**Activity:** Each line below is to be copied exactly as it appears.

### Material supplied ###

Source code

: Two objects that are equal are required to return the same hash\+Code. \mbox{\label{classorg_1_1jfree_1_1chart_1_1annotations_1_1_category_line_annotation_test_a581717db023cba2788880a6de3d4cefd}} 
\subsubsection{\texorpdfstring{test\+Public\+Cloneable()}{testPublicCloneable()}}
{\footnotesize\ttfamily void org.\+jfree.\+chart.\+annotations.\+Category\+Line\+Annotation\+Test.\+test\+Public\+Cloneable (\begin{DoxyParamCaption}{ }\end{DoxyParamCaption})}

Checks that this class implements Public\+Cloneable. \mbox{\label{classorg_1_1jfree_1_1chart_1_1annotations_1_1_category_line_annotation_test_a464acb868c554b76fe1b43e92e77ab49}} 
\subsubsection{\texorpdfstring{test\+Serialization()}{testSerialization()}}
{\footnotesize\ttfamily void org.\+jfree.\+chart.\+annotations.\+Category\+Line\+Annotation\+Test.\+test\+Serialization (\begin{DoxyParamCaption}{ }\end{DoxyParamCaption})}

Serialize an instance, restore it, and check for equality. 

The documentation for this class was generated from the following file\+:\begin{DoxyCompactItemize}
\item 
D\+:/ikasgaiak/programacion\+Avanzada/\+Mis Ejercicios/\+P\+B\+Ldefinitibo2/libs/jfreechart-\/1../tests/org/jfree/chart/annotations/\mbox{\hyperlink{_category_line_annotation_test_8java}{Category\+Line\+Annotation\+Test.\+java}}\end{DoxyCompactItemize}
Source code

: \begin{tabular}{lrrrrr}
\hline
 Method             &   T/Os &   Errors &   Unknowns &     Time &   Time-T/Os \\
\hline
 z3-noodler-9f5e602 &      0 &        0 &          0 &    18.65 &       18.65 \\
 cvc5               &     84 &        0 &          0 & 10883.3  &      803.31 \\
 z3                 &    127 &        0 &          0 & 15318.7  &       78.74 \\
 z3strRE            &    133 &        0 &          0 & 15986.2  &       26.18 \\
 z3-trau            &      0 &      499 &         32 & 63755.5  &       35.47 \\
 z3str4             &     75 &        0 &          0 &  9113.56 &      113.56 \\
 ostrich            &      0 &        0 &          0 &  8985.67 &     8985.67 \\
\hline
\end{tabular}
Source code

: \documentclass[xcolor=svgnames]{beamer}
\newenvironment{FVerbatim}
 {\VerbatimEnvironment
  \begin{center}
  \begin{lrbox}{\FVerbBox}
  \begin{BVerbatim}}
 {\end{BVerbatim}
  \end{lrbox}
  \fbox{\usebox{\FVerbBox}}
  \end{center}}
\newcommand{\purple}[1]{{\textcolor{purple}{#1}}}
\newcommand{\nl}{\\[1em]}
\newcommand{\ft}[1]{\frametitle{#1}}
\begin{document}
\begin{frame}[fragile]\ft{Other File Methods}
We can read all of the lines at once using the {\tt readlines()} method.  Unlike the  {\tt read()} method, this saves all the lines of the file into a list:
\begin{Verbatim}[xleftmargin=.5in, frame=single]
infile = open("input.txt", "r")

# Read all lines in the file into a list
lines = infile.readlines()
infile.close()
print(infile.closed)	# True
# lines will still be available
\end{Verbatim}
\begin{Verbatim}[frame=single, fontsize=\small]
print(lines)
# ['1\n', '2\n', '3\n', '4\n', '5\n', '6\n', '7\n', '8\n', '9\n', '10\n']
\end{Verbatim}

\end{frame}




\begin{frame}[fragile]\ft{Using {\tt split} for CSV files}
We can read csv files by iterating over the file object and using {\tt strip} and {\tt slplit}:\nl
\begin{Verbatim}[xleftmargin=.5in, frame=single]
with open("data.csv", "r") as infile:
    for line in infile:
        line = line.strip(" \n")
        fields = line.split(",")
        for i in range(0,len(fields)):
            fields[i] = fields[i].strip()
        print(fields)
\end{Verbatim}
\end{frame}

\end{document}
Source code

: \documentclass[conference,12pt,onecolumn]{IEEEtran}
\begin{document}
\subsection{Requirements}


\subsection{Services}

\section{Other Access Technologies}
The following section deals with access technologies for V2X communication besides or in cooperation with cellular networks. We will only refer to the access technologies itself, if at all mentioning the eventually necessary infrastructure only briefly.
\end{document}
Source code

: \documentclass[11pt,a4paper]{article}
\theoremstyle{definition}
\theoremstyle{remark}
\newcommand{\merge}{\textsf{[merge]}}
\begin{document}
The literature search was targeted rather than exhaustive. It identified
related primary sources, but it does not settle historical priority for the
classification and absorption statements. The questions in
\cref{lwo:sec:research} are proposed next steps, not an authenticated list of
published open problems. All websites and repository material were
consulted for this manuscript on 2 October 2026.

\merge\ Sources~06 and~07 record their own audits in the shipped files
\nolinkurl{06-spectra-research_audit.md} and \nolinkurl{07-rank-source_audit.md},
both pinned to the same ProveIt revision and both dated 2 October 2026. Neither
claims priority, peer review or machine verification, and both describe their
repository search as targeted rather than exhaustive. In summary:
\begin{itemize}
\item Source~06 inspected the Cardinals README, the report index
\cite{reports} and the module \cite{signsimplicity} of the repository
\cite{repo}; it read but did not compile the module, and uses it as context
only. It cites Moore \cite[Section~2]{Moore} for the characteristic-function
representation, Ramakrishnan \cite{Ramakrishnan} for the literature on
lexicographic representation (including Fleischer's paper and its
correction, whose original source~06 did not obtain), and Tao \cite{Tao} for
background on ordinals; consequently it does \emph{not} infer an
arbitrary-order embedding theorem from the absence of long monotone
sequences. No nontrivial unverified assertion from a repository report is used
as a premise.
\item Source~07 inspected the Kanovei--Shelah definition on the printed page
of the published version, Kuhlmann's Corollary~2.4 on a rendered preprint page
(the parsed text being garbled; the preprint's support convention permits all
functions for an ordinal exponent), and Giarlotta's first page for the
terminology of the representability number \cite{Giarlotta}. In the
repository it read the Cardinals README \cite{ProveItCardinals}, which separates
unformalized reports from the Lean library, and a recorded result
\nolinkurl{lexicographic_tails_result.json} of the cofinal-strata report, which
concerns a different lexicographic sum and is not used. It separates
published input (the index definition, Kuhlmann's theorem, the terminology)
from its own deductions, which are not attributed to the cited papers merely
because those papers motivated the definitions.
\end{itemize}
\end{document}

###

**Solution to the exercise:**
Source code

: Two objects that are equal are required to return the same hash\+Code. \mbox{\label{classorg_1_1jfree_1_1chart_1_1annotations_1_1_category_line_annotation_test_a581717db023cba2788880a6de3d4cefd}} 
\subsubsection{\texorpdfstring{test\+Public\+Cloneable()}{testPublicCloneable()}}
{\footnotesize\ttfamily void org.\+jfree.\+chart.\+annotations.\+Category\+Line\+Annotation\+Test.\+test\+Public\+Cloneable (\begin{DoxyParamCaption}{ }\end{DoxyParamCaption})}

Checks that this class implements Public\+Cloneable. \mbox{\label{classorg_1_1jfree_1_1chart_1_1annotations_1_1_category_line_annotation_test_a464acb868c554b76fe1b43e92e77ab49}} 
\subsubsection{\texorpdfstring{test\+Serialization()}{testSerialization()}}
{\footnotesize\ttfamily void org.\+jfree.\+chart.\+annotations.\+Category\+Line\+Annotation\+Test.\+test\+Serialization (\begin{DoxyParamCaption}{ }\end{DoxyParamCaption})}

Serialize an instance, restore it, and check for equality. 

The documentation for this class was generated from the following file\+:\begin{DoxyCompactItemize}
\item 
D\+:/ikasgaiak/programacion\+Avanzada/\+Mis Ejercicios/\+P\+B\+Ldefinitibo2/libs/jfreechart-\/1../tests/org/jfree/chart/annotations/\mbox{\hyperlink{_category_line_annotation_test_8java}{Category\+Line\+Annotation\+Test.\+java}}\end{DoxyCompactItemize}
Source code

: \begin{tabular}{lrrrrr}
\hline
 Method             &   T/Os &   Errors &   Unknowns &     Time &   Time-T/Os \\
\hline
 z3-noodler-9f5e602 &      0 &        0 &          0 &    18.65 &       18.65 \\
 cvc5               &     84 &        0 &          0 & 10883.3  &      803.31 \\
 z3                 &    127 &        0 &          0 & 15318.7  &       78.74 \\
 z3strRE            &    133 &        0 &          0 & 15986.2  &       26.18 \\
 z3-trau            &      0 &      499 &         32 & 63755.5  &       35.47 \\
 z3str4             &     75 &        0 &          0 &  9113.56 &      113.56 \\
 ostrich            &      0 &        0 &          0 &  8985.67 &     8985.67 \\
\hline
\end{tabular}
Source code

: \documentclass[xcolor=svgnames]{beamer}
\newenvironment{FVerbatim}
 {\VerbatimEnvironment
  \begin{center}
  \begin{lrbox}{\FVerbBox}
  \begin{BVerbatim}}
 {\end{BVerbatim}
  \end{lrbox}
  \fbox{\usebox{\FVerbBox}}
  \end{center}}
\newcommand{\purple}[1]{{\textcolor{purple}{#1}}}
\newcommand{\nl}{\\[1em]}
\newcommand{\ft}[1]{\frametitle{#1}}
\begin{document}
\begin{frame}[fragile]\ft{Other File Methods}
We can read all of the lines at once using the {\tt readlines()} method.  Unlike the  {\tt read()} method, this saves all the lines of the file into a list:
\begin{Verbatim}[xleftmargin=.5in, frame=single]
infile = open("input.txt", "r")

# Read all lines in the file into a list
lines = infile.readlines()
infile.close()
print(infile.closed)	# True
# lines will still be available
\end{Verbatim}
\begin{Verbatim}[frame=single, fontsize=\small]
print(lines)
# ['1\n', '2\n', '3\n', '4\n', '5\n', '6\n', '7\n', '8\n', '9\n', '10\n']
\end{Verbatim}

\end{frame}




\begin{frame}[fragile]\ft{Using {\tt split} for CSV files}
We can read csv files by iterating over the file object and using {\tt strip} and {\tt slplit}:\nl
\begin{Verbatim}[xleftmargin=.5in, frame=single]
with open("data.csv", "r") as infile:
    for line in infile:
        line = line.strip(" \n")
        fields = line.split(",")
        for i in range(0,len(fields)):
            fields[i] = fields[i].strip()
        print(fields)
\end{Verbatim}
\end{frame}

\end{document}
Source code

: \documentclass[conference,12pt,onecolumn]{IEEEtran}
\begin{document}
\subsection{Requirements}


\subsection{Services}

\section{Other Access Technologies}
The following section deals with access technologies for V2X communication besides or in cooperation with cellular networks. We will only refer to the access technologies itself, if at all mentioning the eventually necessary infrastructure only briefly.
\end{document}
Source code

: \documentclass[11pt,a4paper]{article}
\theoremstyle{definition}
\theoremstyle{remark}
\newcommand{\merge}{\textsf{[merge]}}
\begin{document}
The literature search was targeted rather than exhaustive. It identified
related primary sources, but it does not settle historical priority for the
classification and absorption statements. The questions in
\cref{lwo:sec:research} are proposed next steps, not an authenticated list of
published open problems. All websites and repository material were
consulted for this manuscript on 2 October 2026.

\merge\ Sources~06 and~07 record their own audits in the shipped files
\nolinkurl{06-spectra-research_audit.md} and \nolinkurl{07-rank-source_audit.md},
both pinned to the same ProveIt revision and both dated 2 October 2026. Neither
claims priority, peer review or machine verification, and both describe their
repository search as targeted rather than exhaustive. In summary:
\begin{itemize}
\item Source~06 inspected the Cardinals README, the report index
\cite{reports} and the module \cite{signsimplicity} of the repository
\cite{repo}; it read but did not compile the module, and uses it as context
only. It cites Moore \cite[Section~2]{Moore} for the characteristic-function
representation, Ramakrishnan \cite{Ramakrishnan} for the literature on
lexicographic representation (including Fleischer's paper and its
correction, whose original source~06 did not obtain), and Tao \cite{Tao} for
background on ordinals; consequently it does \emph{not} infer an
arbitrary-order embedding theorem from the absence of long monotone
sequences. No nontrivial unverified assertion from a repository report is used
as a premise.
\item Source~07 inspected the Kanovei--Shelah definition on the printed page
of the published version, Kuhlmann's Corollary~2.4 on a rendered preprint page
(the parsed text being garbled; the preprint's support convention permits all
functions for an ordinal exponent), and Giarlotta's first page for the
terminology of the representability number \cite{Giarlotta}. In the
repository it read the Cardinals README \cite{ProveItCardinals}, which separates
unformalized reports from the Lean library, and a recorded result
\nolinkurl{lexicographic_tails_result.json} of the cofinal-strata report, which
concerns a different lexicographic sum and is not used. It separates
published input (the index definition, Kuhlmann's theorem, the terminology)
from its own deductions, which are not attributed to the cited papers merely
because those papers motivated the definitions.
\end{itemize}
\end{document}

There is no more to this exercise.